The old man coughed, took a drink of water, and closed his eyes while he spoke.
“My point in telling you this is that even at an early age, my life underwent a change. And that’s what people don’t know about Ind’ns. That’s how we survived all these years…we were able to hunt and fish and grow crops, that was a part of it, but the bigger part is that we recognized when the time comes for us to change. We don’t all see that need for change at the same time. The same goes for any people, not just Ind’ns.”
The old man opened his eyes and looked out the window to the cold November clouds that hung somewhere between the earth and sun.
“Tradition,” he said. “Tradition has caused some of the biggest arguments for our people. These young people like to brag around about tradition. They say ‘I was raised in the Old Ways’ but they have no clue what the Old Ways were. None of us do… When I was a teenager some people came to study our tribe. People from different universities would come and ask these older folks to tell them about their ‘Old Ways’ and traditions. The old folks would tell them ‘You’re about 300 years too late for that. Those old ways were lost before we were born’ they would say. Since I was a young man, the elders would tell us, ‘Go to school, get an education, learn English, get jobs.’ They knew that it was time for us to change.

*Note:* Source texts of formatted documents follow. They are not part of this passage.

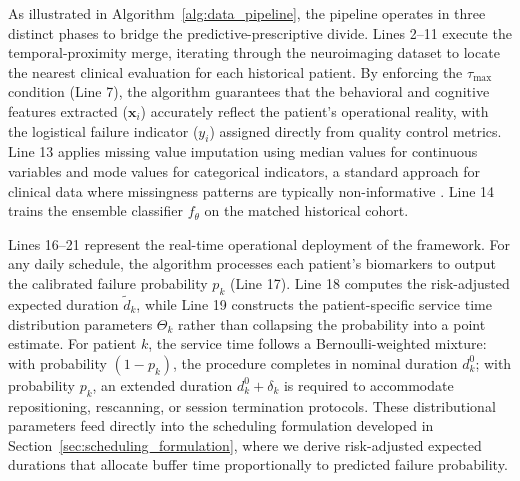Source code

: \documentclass[msom,blindrev]{informs3}
\begin{document}
As illustrated in Algorithm~\ref{alg:data_pipeline}, the pipeline operates in three distinct phases to bridge the predictive-prescriptive divide. Lines 2--11 execute the temporal-proximity merge, iterating through the neuroimaging dataset to locate the nearest clinical evaluation for each historical patient. By enforcing the $\tau_{\max}$ condition (Line 7), the algorithm guarantees that the behavioral and cognitive features extracted ($\mathbf{x}_i$) accurately reflect the patient's operational reality, with the logistical failure indicator ($y_i$) assigned directly from quality control metrics. Line 13 applies missing value imputation using median values for continuous variables and mode values for categorical indicators, a standard approach for clinical data where missingness patterns are typically non-informative \citep{sterne2009multiple}. Line 14 trains the ensemble classifier $f_{\theta}$ on the matched historical cohort.

Lines 16--21 represent the real-time operational deployment of the framework. For any daily schedule, the algorithm processes each patient's biomarkers to output the calibrated failure probability $p_k$ (Line 17). Line 18 computes the risk-adjusted expected duration $\tilde{d}_k$, while Line 19 constructs the patient-specific service time distribution parameters $\Theta_k$ rather than collapsing the probability into a point estimate. For patient $k$, the service time follows a Bernoulli-weighted mixture: with probability $(1 - p_k)$, the procedure completes in nominal duration $d_k^0$; with probability $p_k$, an extended duration $d_k^0 + \delta_k$ is required to accommodate repositioning, rescanning, or session termination protocols. These distributional parameters feed directly into the scheduling formulation developed in Section~\ref{sec:scheduling_formulation}, where we derive risk-adjusted expected durations that allocate buffer time proportionally to predicted failure probability.
\end{document}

“My mother’s generation had trouble accepting that change, so they took to drinking…they couldn’t get jobs because they drank too much and wouldn’t show up for work. When you hear these stories about children being ripped out of their mother’s hands and sent to boarding schools and being stripped of their heritage…it was that way for some, but there were some of us who knew it’s what we would have to do to survive. I made a friend when I came back home with my mother. We grew up together. His parents died when he was little, so his grandparents raised him. His grandparents knew our language, but they spoke in English to us young kids. When they started to get old and were dying, they told him to go to Haskell Indian School. I was with him at the bus stop when he went up there. He was 14 years old then. Someone said he died a few months ago.” The old man paused for a moment as if he were silently paying respect to the man whose funeral he was too sick to attend. Then he continued.

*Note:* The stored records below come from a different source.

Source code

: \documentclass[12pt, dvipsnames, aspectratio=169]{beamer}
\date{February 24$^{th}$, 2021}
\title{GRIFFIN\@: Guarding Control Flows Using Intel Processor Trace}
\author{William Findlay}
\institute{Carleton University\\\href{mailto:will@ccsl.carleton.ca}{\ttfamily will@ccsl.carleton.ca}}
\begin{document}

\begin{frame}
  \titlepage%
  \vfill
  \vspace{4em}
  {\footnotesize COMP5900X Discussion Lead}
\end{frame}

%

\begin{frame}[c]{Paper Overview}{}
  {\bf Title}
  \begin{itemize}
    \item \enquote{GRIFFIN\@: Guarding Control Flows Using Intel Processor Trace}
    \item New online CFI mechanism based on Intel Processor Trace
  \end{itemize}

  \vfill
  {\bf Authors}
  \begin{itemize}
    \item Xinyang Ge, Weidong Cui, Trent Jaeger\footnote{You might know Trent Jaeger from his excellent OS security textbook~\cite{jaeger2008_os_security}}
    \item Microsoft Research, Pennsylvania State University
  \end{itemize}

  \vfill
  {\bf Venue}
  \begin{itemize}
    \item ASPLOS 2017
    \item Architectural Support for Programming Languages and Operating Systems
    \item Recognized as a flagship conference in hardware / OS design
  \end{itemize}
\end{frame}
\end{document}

“Even when things were bad at home--sometimes we’d go hungry for a while, we were never starving, but hungry--even then there was that hope that we could go get educated and make ourselves better. We had to learn from our parents and accept that a time had come to change.” The old man paused, this time to catch his breath. Then he chuckled and with a smile he said, “I sure didn’t want’a live in a house with dirt floors and haul water for the rest of my life.” His laugh and smile gave way to a hard cough and he spat into the washcloth that he clenched in his left hand.
“I’m going to tell you one more thing, nephew, then I’m going to rest,” said the old man, looking out as the sleet started to tap the thick glass of the window. The smell of the hospital dinners were beginning to creep through the hallways like a lazy rainstorm cutting through the mountains. Wheel of Fortune was at maximum volume in the room across the hall and Pat Sajak’s voice carried through the door.

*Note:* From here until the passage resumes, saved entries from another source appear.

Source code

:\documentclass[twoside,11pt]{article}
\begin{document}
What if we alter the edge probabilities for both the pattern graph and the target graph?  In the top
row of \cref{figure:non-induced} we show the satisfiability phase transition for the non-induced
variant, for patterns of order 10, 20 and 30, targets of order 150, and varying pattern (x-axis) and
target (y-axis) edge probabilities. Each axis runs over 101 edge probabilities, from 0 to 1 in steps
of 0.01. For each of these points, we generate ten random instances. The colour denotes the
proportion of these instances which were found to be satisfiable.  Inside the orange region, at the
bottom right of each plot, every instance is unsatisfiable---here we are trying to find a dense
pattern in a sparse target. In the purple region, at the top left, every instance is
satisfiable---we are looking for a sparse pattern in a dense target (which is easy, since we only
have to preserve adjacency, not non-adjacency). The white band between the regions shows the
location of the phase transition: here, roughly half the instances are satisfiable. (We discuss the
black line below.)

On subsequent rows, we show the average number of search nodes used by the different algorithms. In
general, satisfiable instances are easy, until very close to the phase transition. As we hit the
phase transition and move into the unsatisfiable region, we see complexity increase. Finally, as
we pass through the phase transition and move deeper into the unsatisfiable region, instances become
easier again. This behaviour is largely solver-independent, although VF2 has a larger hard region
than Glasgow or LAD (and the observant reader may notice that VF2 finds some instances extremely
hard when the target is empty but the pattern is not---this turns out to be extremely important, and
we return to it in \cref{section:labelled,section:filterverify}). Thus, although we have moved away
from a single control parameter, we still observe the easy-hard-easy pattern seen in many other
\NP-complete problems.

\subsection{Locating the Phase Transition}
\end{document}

“The tribe has money now. Now, they have all these different businesses. They have casinos, and construction companies, and farms. They have money to send you to school. Things haven’t always been this way, so take advantage of these benefits. They might not always be available to you. A lot of us worked hard to get things this way so that the young people have better hopes and dreams than we had. We were able to change towards something better, now it’s going to be your turn.”
He paused and took the last drink of water from his cup. We sat there listening to the sounds of the hospital and the sleet and rain pelting the window. After he had fallen asleep I turned off the recorder and quietly slipped out of the room, unaware that this would be the last time I saw the old man alive.